Records from a collection:
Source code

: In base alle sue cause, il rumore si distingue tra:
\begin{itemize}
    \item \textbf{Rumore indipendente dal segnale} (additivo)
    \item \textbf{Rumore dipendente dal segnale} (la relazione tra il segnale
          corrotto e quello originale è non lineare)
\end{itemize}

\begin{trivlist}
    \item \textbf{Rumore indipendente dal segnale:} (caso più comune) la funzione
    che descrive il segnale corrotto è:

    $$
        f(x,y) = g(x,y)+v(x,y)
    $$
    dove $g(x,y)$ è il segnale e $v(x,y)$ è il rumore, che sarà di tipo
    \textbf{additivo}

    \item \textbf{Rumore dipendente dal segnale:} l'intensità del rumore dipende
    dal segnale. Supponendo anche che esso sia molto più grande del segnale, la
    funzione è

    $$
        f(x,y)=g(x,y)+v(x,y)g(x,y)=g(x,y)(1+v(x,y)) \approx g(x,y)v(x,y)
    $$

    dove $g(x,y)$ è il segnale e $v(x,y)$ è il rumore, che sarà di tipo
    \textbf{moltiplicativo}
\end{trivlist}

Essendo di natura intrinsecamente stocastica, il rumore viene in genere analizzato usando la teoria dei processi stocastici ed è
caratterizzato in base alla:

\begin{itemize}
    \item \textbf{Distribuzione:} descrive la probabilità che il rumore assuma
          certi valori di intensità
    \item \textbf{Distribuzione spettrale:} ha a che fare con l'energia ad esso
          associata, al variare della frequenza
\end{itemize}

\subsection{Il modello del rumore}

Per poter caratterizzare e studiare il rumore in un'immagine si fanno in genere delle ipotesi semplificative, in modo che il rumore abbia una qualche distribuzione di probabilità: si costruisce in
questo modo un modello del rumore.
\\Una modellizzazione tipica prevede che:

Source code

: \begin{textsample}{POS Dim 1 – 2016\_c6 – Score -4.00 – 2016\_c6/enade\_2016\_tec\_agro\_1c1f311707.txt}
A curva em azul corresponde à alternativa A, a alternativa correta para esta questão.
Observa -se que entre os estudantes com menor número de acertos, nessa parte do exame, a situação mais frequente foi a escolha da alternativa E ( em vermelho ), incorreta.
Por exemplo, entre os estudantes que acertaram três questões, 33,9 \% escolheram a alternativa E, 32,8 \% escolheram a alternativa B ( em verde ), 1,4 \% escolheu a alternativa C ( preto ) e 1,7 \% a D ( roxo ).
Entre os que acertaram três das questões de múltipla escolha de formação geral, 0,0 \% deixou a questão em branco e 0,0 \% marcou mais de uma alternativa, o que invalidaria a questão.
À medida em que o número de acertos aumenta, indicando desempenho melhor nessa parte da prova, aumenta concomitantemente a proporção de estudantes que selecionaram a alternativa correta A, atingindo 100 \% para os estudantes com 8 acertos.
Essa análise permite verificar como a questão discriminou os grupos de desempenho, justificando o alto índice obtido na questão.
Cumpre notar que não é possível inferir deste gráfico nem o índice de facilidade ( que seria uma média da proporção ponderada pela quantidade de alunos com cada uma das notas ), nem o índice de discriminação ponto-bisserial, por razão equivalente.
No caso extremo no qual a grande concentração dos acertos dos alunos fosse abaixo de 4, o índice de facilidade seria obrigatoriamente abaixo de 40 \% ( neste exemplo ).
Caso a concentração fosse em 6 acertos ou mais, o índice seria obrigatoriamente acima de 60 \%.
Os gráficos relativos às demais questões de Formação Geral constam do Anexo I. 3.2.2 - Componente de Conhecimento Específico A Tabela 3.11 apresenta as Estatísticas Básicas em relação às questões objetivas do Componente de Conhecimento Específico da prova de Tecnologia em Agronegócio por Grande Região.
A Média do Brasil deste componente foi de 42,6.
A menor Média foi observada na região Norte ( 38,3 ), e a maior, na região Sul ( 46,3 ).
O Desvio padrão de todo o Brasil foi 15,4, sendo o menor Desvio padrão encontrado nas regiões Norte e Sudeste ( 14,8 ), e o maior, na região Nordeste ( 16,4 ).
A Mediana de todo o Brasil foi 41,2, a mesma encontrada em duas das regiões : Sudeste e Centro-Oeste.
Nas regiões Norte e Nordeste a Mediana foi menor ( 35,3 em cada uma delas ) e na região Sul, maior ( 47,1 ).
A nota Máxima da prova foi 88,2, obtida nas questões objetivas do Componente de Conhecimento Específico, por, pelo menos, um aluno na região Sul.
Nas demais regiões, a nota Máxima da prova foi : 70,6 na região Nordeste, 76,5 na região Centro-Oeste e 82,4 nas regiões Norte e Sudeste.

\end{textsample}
...
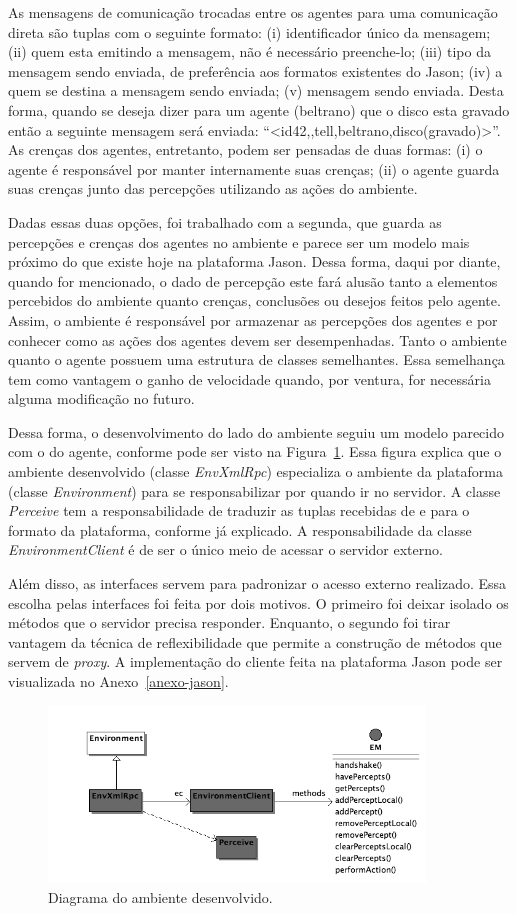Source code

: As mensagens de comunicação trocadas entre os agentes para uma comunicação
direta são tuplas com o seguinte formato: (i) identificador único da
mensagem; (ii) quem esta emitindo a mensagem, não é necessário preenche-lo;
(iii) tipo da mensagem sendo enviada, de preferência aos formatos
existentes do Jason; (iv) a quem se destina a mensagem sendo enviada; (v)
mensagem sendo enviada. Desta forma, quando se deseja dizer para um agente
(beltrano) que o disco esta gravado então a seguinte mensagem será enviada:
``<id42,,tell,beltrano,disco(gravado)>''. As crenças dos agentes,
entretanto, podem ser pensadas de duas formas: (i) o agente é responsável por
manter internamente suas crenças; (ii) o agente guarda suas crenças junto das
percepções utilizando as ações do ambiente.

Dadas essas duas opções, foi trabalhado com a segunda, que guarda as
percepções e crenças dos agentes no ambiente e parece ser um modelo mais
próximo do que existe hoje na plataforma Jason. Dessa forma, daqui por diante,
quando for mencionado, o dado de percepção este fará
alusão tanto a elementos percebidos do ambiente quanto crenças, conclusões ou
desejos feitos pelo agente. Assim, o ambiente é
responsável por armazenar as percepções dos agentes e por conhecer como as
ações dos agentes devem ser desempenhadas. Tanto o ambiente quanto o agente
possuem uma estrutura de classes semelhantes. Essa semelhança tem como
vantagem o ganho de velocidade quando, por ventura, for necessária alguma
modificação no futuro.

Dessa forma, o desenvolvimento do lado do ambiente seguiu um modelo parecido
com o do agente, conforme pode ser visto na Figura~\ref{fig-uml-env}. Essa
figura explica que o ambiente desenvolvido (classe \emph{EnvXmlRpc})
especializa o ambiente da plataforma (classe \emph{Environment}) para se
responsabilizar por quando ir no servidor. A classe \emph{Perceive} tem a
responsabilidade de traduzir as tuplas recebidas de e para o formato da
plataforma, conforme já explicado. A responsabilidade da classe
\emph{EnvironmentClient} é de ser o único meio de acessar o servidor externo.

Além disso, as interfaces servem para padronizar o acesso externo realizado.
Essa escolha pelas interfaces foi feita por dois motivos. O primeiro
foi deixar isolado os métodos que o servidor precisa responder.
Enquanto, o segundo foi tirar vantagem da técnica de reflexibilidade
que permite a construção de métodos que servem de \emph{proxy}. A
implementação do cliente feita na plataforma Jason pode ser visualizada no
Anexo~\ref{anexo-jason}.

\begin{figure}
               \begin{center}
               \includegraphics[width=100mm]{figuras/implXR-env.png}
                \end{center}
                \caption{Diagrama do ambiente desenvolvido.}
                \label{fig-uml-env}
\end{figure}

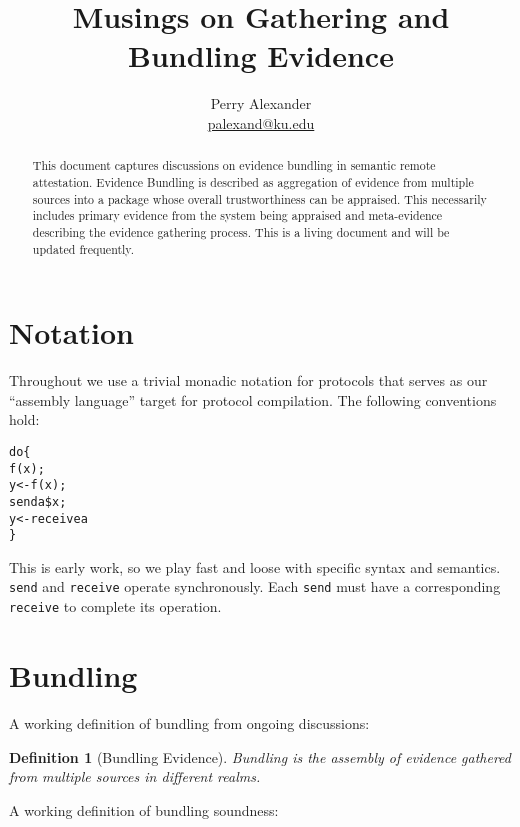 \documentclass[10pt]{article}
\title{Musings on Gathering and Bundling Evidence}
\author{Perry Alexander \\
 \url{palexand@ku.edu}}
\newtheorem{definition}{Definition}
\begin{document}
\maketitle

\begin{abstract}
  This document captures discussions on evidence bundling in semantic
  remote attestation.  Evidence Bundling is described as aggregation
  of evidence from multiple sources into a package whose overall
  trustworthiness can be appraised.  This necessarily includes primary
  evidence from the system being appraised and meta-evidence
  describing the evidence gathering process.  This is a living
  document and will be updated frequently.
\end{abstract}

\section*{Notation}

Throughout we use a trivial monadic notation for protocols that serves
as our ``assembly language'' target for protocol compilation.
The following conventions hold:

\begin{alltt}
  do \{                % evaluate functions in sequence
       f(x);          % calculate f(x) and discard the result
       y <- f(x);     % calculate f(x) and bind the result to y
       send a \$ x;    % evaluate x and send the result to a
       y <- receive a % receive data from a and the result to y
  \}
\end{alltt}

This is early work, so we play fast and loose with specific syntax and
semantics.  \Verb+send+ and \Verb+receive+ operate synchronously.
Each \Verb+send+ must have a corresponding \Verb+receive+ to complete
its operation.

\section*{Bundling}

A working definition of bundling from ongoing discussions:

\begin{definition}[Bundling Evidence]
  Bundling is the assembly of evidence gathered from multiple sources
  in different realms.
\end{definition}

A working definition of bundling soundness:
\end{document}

• Exercise requirements:
What are the lines, exactly as written above, from the line with "para uma comunicação" to the line with "especializa o ambiente", both included? Output only those.

• Expected output:
: As mensagens de comunicação trocadas entre os agentes para uma comunicação
direta são tuplas com o seguinte formato: (i) identificador único da
mensagem; (ii) quem esta emitindo a mensagem, não é necessário preenche-lo;
(iii) tipo da mensagem sendo enviada, de preferência aos formatos
existentes do Jason; (iv) a quem se destina a mensagem sendo enviada; (v)
mensagem sendo enviada. Desta forma, quando se deseja dizer para um agente
(beltrano) que o disco esta gravado então a seguinte mensagem será enviada:
``<id42,,tell,beltrano,disco(gravado)>''. As crenças dos agentes,
entretanto, podem ser pensadas de duas formas: (i) o agente é responsável por
manter internamente suas crenças; (ii) o agente guarda suas crenças junto das
percepções utilizando as ações do ambiente.

Dadas essas duas opções, foi trabalhado com a segunda, que guarda as
percepções e crenças dos agentes no ambiente e parece ser um modelo mais
próximo do que existe hoje na plataforma Jason. Dessa forma, daqui por diante,
quando for mencionado, o dado de percepção este fará
alusão tanto a elementos percebidos do ambiente quanto crenças, conclusões ou
desejos feitos pelo agente. Assim, o ambiente é
responsável por armazenar as percepções dos agentes e por conhecer como as
ações dos agentes devem ser desempenhadas. Tanto o ambiente quanto o agente
possuem uma estrutura de classes semelhantes. Essa semelhança tem como
vantagem o ganho de velocidade quando, por ventura, for necessária alguma
modificação no futuro.

Dessa forma, o desenvolvimento do lado do ambiente seguiu um modelo parecido
com o do agente, conforme pode ser visto na Figura~\ref{fig-uml-env}. Essa
figura explica que o ambiente desenvolvido (classe \emph{EnvXmlRpc})
especializa o ambiente da plataforma (classe \emph{Environment}) para se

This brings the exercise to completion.